Description of the task:
For the entries below, report every line that includes the word "errores".

◇ ◇ ◇ ◇ ◇

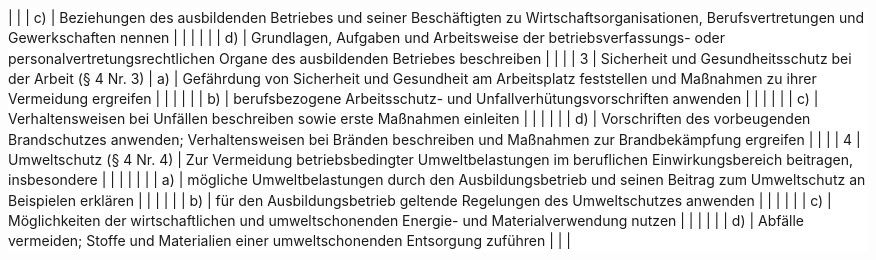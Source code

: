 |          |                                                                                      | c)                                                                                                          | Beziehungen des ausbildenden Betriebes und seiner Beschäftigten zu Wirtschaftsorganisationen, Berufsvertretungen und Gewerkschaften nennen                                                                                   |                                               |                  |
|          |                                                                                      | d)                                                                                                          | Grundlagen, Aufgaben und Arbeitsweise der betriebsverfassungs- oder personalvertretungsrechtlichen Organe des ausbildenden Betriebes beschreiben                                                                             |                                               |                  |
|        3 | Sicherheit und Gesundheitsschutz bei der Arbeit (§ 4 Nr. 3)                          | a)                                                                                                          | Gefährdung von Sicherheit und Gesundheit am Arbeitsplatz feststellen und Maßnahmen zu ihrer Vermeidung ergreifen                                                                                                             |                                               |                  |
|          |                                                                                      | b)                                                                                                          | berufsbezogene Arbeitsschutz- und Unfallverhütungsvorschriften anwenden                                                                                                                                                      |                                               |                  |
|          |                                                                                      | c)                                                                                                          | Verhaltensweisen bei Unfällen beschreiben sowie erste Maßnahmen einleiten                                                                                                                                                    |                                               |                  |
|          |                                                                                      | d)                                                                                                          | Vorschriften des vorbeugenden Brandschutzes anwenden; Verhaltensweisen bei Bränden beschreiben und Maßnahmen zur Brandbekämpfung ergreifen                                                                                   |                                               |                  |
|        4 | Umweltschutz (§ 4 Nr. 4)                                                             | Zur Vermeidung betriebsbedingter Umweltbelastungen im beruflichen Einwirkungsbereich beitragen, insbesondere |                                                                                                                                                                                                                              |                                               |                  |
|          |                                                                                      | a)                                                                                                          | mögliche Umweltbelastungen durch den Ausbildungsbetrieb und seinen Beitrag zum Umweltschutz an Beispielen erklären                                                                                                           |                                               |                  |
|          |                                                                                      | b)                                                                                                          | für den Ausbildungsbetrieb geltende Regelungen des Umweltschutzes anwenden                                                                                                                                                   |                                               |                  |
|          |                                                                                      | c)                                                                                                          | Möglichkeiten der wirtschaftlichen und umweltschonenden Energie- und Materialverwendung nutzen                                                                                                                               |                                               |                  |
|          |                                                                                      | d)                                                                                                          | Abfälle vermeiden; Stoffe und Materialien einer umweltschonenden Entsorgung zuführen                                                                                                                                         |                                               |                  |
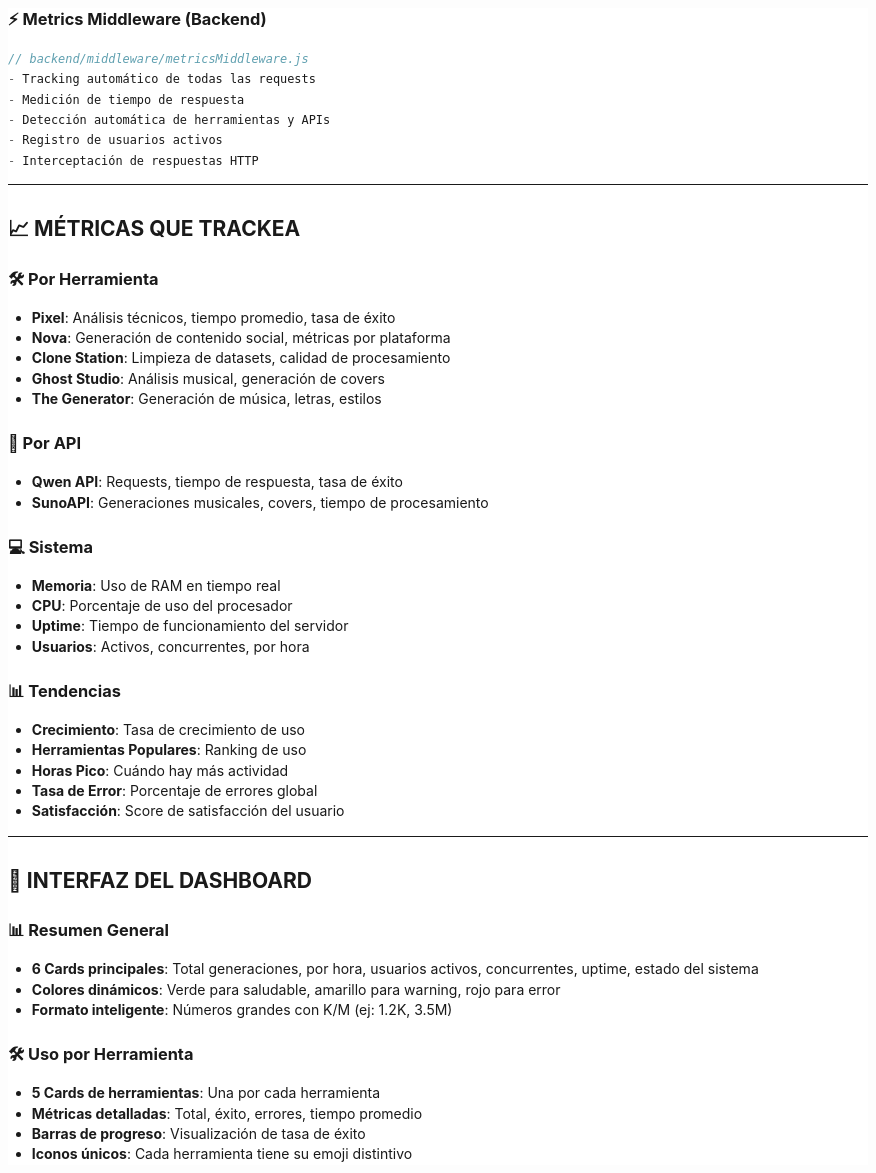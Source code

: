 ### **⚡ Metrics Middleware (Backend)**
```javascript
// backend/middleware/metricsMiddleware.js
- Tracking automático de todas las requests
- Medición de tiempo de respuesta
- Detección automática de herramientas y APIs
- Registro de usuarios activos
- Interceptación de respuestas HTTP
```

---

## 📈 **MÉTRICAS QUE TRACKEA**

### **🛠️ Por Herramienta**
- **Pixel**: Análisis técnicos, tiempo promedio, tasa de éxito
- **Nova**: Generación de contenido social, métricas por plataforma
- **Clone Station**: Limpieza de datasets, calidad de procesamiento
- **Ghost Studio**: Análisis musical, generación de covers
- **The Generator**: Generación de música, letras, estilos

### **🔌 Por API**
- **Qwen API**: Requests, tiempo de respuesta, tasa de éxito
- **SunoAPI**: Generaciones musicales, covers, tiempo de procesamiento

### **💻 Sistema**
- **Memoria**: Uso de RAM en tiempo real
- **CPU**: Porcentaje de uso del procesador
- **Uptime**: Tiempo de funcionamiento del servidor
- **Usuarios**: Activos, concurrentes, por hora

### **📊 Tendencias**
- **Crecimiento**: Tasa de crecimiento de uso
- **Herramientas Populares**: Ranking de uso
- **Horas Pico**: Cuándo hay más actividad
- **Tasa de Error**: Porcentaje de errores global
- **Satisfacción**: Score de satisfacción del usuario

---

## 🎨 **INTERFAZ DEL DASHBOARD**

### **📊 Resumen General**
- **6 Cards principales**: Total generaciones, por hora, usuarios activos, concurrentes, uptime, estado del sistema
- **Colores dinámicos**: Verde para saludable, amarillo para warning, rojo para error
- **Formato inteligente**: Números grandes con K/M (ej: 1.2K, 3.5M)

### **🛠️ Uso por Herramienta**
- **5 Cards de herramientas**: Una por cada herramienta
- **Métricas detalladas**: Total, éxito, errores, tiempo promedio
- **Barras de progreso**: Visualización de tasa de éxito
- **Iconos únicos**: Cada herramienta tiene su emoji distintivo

◇ ◇ ◇ ◇ ◇

Written solution:
- **Tasa de Error**: Porcentaje de errores global
- **Métricas detalladas**: Total, éxito, errores, tiempo promedio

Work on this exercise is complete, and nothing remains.